Cheung Hoi-Hung, Claus Janek, Singh Sumeeta, Sastry Chandan, Rennert Owen M, Chan Wai-Yee, Lee Tin-Lap
Laboratory of Clinical and Developmental Genomics, Eunice Kennedy Shriver National Institute of Child Health and Human Development, National Institutes of Health, Bethesda, MD, USA.
Methods Mol Biol. 2013;1067:225-33. doi: 10.1007/978-1-62703-607-8_14.
The recent revolution of genomics techniques has allowed the detection of various sequence features and biological variations on whole-genome scale. However, these high-resolution data present significant challenges for experimental biologists to understand and analyze. The conventional way is to use genome browsers to locate and visualize regions of interest. But it lacks user-friendly data mining functionality. Here we present a protocol that allows rapid annotation of genomic coordinate data by using TileMapper. Interesting biological annotations from large-scale genomic data, such as transcriptome analysis, chromatin immunoprecipitation on chip, or methyl-DNA immunoprecipitation (MeDIP) studies generated from the tiling microarrays and other platforms, could be analyzed without requiring computational skills. The outputs are saved in tabulated format, which permit flexible and simple processing in spreadsheet software, or to be exported to other pipelines for subsequent analysis.

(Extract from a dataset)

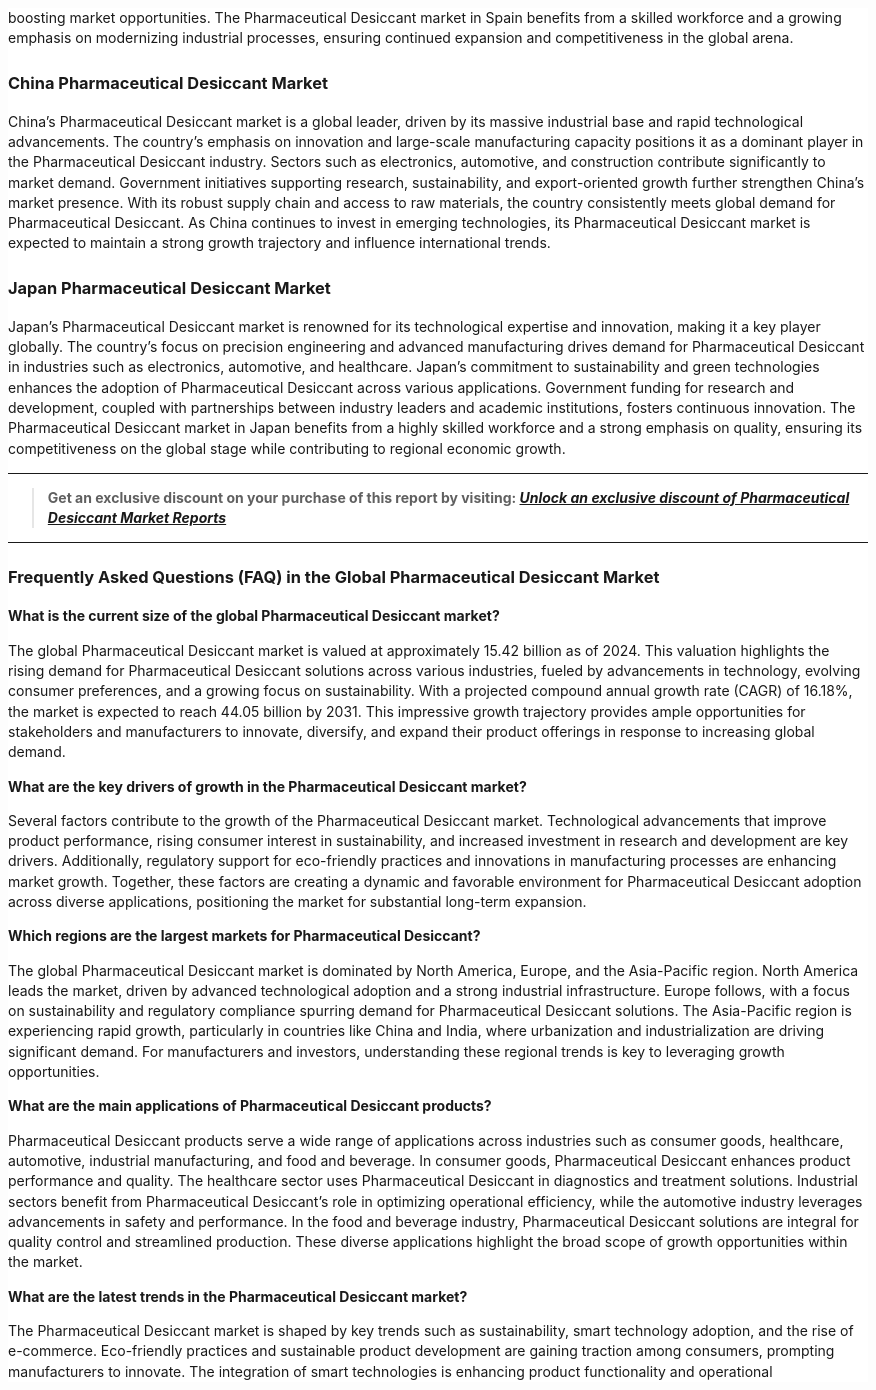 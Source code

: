 boosting market opportunities. The Pharmaceutical Desiccant market in Spain benefits from a skilled workforce and a growing emphasis on modernizing industrial processes, ensuring continued expansion and competitiveness in the global arena.</p><h3>China Pharmaceutical Desiccant Market</h3><p>China&rsquo;s Pharmaceutical Desiccant market is a global leader, driven by its massive industrial base and rapid technological advancements. The country&rsquo;s emphasis on innovation and large-scale manufacturing capacity positions it as a dominant player in the Pharmaceutical Desiccant industry. Sectors such as electronics, automotive, and construction contribute significantly to market demand. Government initiatives supporting research, sustainability, and export-oriented growth further strengthen China&rsquo;s market presence. With its robust supply chain and access to raw materials, the country consistently meets global demand for Pharmaceutical Desiccant. As China continues to invest in emerging technologies, its Pharmaceutical Desiccant market is expected to maintain a strong growth trajectory and influence international trends.</p><h3>Japan Pharmaceutical Desiccant Market</h3><p>Japan&rsquo;s Pharmaceutical Desiccant market is renowned for its technological expertise and innovation, making it a key player globally. The country&rsquo;s focus on precision engineering and advanced manufacturing drives demand for Pharmaceutical Desiccant in industries such as electronics, automotive, and healthcare. Japan&rsquo;s commitment to sustainability and green technologies enhances the adoption of Pharmaceutical Desiccant across various applications. Government funding for research and development, coupled with partnerships between industry leaders and academic institutions, fosters continuous innovation. The Pharmaceutical Desiccant market in Japan benefits from a highly skilled workforce and a strong emphasis on quality, ensuring its competitiveness on the global stage while contributing to regional economic growth.</p><hr /><blockquote><p><strong>Get an exclusive discount on your purchase of this report by visiting: <em><a href="://marketresearchpulse.com/ask-for-discount/48365?utm_source=Github&amp;utm_medium=021">Unlock an exclusive discount of Pharmaceutical Desiccant Market Reports</a></em>&nbsp;</strong></p></blockquote><hr /><h3>Frequently Asked Questions (FAQ) in the Global Pharmaceutical Desiccant Market</h3><p><strong>What is the current size of the global Pharmaceutical Desiccant market?</strong></p><p>The global Pharmaceutical Desiccant market is valued at approximately 15.42 billion as of 2024. This valuation highlights the rising demand for Pharmaceutical Desiccant solutions across various industries, fueled by advancements in technology, evolving consumer preferences, and a growing focus on sustainability. With a projected compound annual growth rate (CAGR) of 16.18%, the market is expected to reach 44.05 billion by 2031. This impressive growth trajectory provides ample opportunities for stakeholders and manufacturers to innovate, diversify, and expand their product offerings in response to increasing global demand.</p><p><strong>What are the key drivers of growth in the Pharmaceutical Desiccant market?</strong></p><p>Several factors contribute to the growth of the Pharmaceutical Desiccant market. Technological advancements that improve product performance, rising consumer interest in sustainability, and increased investment in research and development are key drivers. Additionally, regulatory support for eco-friendly practices and innovations in manufacturing processes are enhancing market growth. Together, these factors are creating a dynamic and favorable environment for Pharmaceutical Desiccant adoption across diverse applications, positioning the market for substantial long-term expansion.</p><p><strong>Which regions are the largest markets for Pharmaceutical Desiccant?</strong></p><p>The global Pharmaceutical Desiccant market is dominated by North America, Europe, and the Asia-Pacific region. North America leads the market, driven by advanced technological adoption and a strong industrial infrastructure. Europe follows, with a focus on sustainability and regulatory compliance spurring demand for Pharmaceutical Desiccant solutions. The Asia-Pacific region is experiencing rapid growth, particularly in countries like China and India, where urbanization and industrialization are driving significant demand. For manufacturers and investors, understanding these regional trends is key to leveraging growth opportunities.</p><p><strong>What are the main applications of Pharmaceutical Desiccant products?</strong></p><p>Pharmaceutical Desiccant products serve a wide range of applications across industries such as consumer goods, healthcare, automotive, industrial manufacturing, and food and beverage. In consumer goods, Pharmaceutical Desiccant enhances product performance and quality. The healthcare sector uses Pharmaceutical Desiccant in diagnostics and treatment solutions. Industrial sectors benefit from Pharmaceutical Desiccant&rsquo;s role in optimizing operational efficiency, while the automotive industry leverages advancements in safety and performance. In the food and beverage industry, Pharmaceutical Desiccant solutions are integral for quality control and streamlined production. These diverse applications highlight the broad scope of growth opportunities within the market.</p><p><strong>What are the latest trends in the Pharmaceutical Desiccant market?</strong></p><p>The Pharmaceutical Desiccant market is shaped by key trends such as sustainability, smart technology adoption, and the rise of e-commerce. Eco-friendly practices and sustainable product development are gaining traction among consumers, prompting manufacturers to innovate. The integration of smart technologies is enhancing product functionality and operational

近期基因组学技术的变革使得在全基因组规模上检测各种序列特征和生物学变异成为可能。然而,这些高分辨率数据给实验生物学家的理解和分析带来了重大挑战。传统方法是使用基因组浏览器来定位和可视化感兴趣的区域。但它缺乏用户友好的数据挖掘功能。在此,我们提出一种协议,该协议允许使用TileMapper对基因组坐标数据进行快速注释。来自大规模基因组数据的有趣生物学注释,如转录组分析、芯片染色质免疫沉淀或来自平铺微阵列和其他平台的甲基化DNA免疫沉淀(MeDIP)研究,无需计算技能即可进行分析。输出结果以表格形式保存,这使得在电子表格软件中进行灵活简单的处理成为可能,或者可以导出到其他管道进行后续分析。